Each line of the records below that holds "encuestas" should be returned.

_____

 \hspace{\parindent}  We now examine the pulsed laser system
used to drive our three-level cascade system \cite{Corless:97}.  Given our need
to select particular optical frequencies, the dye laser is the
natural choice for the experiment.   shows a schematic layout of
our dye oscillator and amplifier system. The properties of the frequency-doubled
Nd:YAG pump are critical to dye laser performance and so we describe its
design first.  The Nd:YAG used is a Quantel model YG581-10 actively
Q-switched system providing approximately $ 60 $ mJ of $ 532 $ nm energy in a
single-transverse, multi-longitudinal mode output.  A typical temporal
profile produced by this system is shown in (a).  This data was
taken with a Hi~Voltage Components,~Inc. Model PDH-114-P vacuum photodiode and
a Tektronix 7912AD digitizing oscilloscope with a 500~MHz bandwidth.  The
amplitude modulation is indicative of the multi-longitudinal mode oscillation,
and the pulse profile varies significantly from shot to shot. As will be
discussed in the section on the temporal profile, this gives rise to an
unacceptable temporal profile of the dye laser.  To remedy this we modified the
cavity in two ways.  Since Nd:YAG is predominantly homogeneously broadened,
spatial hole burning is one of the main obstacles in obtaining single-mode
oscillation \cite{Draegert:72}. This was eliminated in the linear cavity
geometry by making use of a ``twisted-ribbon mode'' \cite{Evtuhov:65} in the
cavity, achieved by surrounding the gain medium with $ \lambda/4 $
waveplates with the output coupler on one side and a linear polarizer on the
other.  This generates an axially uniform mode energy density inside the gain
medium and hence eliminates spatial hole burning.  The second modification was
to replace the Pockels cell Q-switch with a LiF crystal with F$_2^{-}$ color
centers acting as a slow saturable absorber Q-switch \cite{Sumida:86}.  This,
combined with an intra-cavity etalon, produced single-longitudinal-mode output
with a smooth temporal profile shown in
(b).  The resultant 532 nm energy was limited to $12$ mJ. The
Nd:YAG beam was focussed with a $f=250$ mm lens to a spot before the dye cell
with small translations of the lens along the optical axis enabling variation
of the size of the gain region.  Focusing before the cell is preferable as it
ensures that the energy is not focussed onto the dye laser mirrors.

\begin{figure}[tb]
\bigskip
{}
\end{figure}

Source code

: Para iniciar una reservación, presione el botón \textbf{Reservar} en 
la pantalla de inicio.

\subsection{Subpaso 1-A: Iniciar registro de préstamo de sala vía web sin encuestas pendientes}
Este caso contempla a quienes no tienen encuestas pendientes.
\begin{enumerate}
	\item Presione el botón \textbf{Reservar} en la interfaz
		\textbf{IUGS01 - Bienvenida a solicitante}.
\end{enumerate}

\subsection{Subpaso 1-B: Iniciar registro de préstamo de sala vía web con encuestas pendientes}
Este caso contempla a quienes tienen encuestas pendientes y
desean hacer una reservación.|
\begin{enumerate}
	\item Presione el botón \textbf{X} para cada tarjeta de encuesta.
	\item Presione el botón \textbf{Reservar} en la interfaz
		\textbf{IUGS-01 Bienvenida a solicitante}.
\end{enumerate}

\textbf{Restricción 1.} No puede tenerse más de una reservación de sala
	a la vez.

_____

▶ **EXPECTED OUTPUT**
\subsection{Subpaso 1-A: Iniciar registro de préstamo de sala vía web sin encuestas pendientes}
Este caso contempla a quienes no tienen encuestas pendientes.
\subsection{Subpaso 1-B: Iniciar registro de préstamo de sala vía web con encuestas pendientes}
Este caso contempla a quienes tienen encuestas pendientes y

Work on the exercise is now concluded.